While Crosby is encouraged, the two-time MVP doesn't consider his team's interest in getting toward the blue paint second nature, at least not yet.
''It's something on a game to game basis, you really have to remind yourself and work to get there,'' he said.
''Just because you've done it four or five games in a row means you're going to get there in the next one. It's a tough spot to go ... there's a lot that goes in it but the results look easy when it goes well.''
The uptick offensively has taken some of the pressure off goaltender Marc-Andre Fleury, who basically held things together as the Penguins floundered in front of him through the season's first two months.
Fleury is 5-0-1 in his last home starts, including a pair of shutouts, the last in a 2-0 victory over perennial thorn New Jersey last Tuesday that sent Pittsburgh into the midseason hiatus on a high.

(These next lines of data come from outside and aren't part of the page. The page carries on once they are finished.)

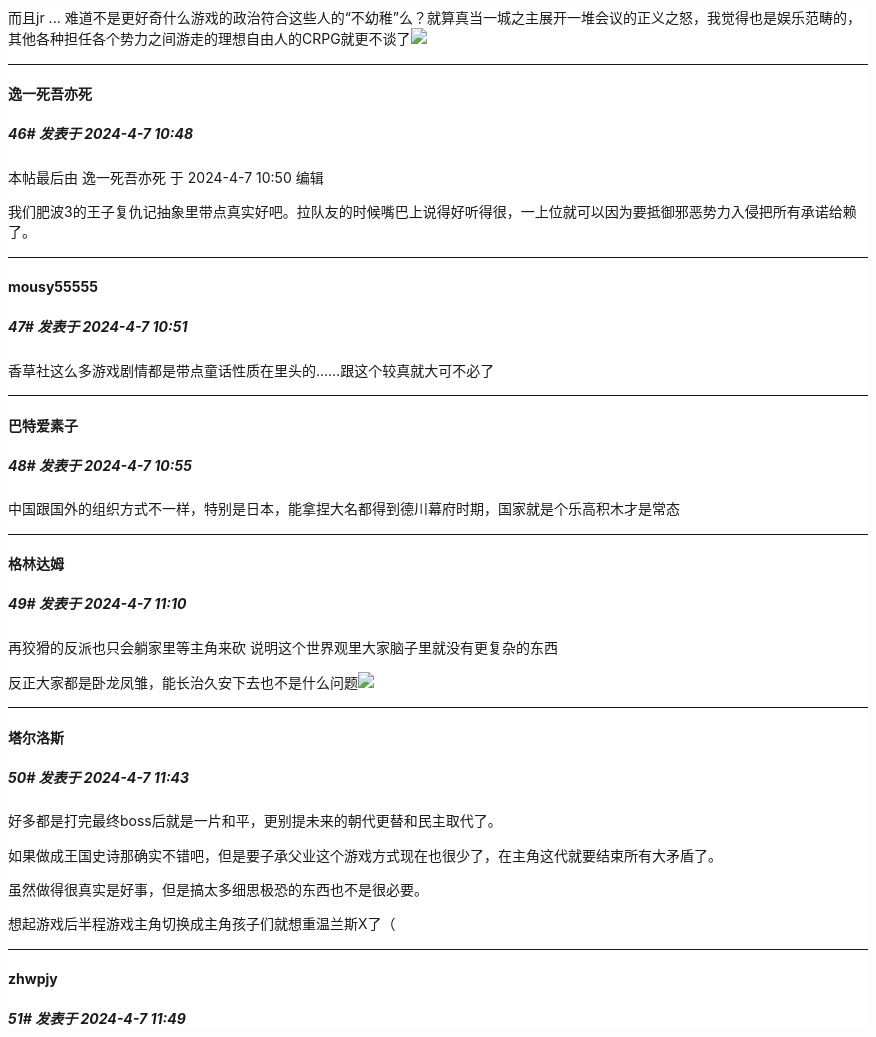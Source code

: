 而且jr ...</blockquote>
难道不是更好奇什么游戏的政治符合这些人的“不幼稚”么？就算真当一城之主展开一堆会议的正义之怒，我觉得也是娱乐范畴的，其他各种担任各个势力之间游走的理想自由人的CRPG就更不谈了<img src="https://static.saraba1st.com/image/smiley/face2017/068.png" referrerpolicy="no-referrer">


*****

####  逸一死吾亦死  
##### 46#       发表于 2024-4-7 10:48

 本帖最后由 逸一死吾亦死 于 2024-4-7 10:50 编辑 

我们肥波3的王子复仇记抽象里带点真实好吧。拉队友的时候嘴巴上说得好听得很，一上位就可以因为要抵御邪恶势力入侵把所有承诺给赖了。

*****

####  mousy55555  
##### 47#       发表于 2024-4-7 10:51

香草社这么多游戏剧情都是带点童话性质在里头的……跟这个较真就大可不必了


*****

####  巴特爱素子  
##### 48#       发表于 2024-4-7 10:55

中国跟国外的组织方式不一样，特别是日本，能拿捏大名都得到德川幕府时期，国家就是个乐高积木才是常态


*****

####  格林达姆  
##### 49#       发表于 2024-4-7 11:10

再狡猾的反派也只会躺家里等主角来砍
说明这个世界观里大家脑子里就没有更复杂的东西

反正大家都是卧龙凤雏，能长治久安下去也不是什么问题<img src="https://static.saraba1st.com/image/smiley/face2017/066.png" referrerpolicy="no-referrer">


*****

####  塔尔洛斯  
##### 50#       发表于 2024-4-7 11:43

好多都是打完最终boss后就是一片和平，更别提未来的朝代更替和民主取代了。

如果做成王国史诗那确实不错吧，但是要子承父业这个游戏方式现在也很少了，在主角这代就要结束所有大矛盾了。

虽然做得很真实是好事，但是搞太多细思极恐的东西也不是很必要。

想起游戏后半程游戏主角切换成主角孩子们就想重温兰斯X了（


*****

####  zhwpjy  
##### 51#       发表于 2024-4-7 11:49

''I think we managed to put ourselves in a good spot before the break and we've got to keep going to make sure we stay that way,'' Fleury said.
The addition of Carl Hagelin has provided an immediate boost - he will take a four-game point streak into Tuesday's matchup with Ottawa - and general manager Jim Rutherford will almost certainly keep pressing to improve a roster that remains very much a work in progress.

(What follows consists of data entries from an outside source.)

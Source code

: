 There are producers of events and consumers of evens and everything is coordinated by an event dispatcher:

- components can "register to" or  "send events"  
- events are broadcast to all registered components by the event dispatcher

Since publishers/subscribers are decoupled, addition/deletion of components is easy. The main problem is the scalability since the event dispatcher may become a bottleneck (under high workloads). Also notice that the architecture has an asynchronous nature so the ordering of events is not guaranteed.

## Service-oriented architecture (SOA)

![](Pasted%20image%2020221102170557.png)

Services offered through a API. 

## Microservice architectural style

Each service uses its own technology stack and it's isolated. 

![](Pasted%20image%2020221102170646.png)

The Penguins remain convinced its best hockey is in front of it. The trick now is turning the flashes they have shown of truly turning it around into something more lasting.
''I believe our team understands the circumstance we're in,'' Sullivan said. ''We've been in this position for a while now. We've spoken about it at length. I believe this is a mature group and we have good leadership, strong leadership.''
NOTES: F Chris Kunitz will be a gametime decision on Tuesday. Kunitz has missed three straight games with a lower-body injury. ... Forward Beau Bennett remains out indefinitely with an upper-body issue.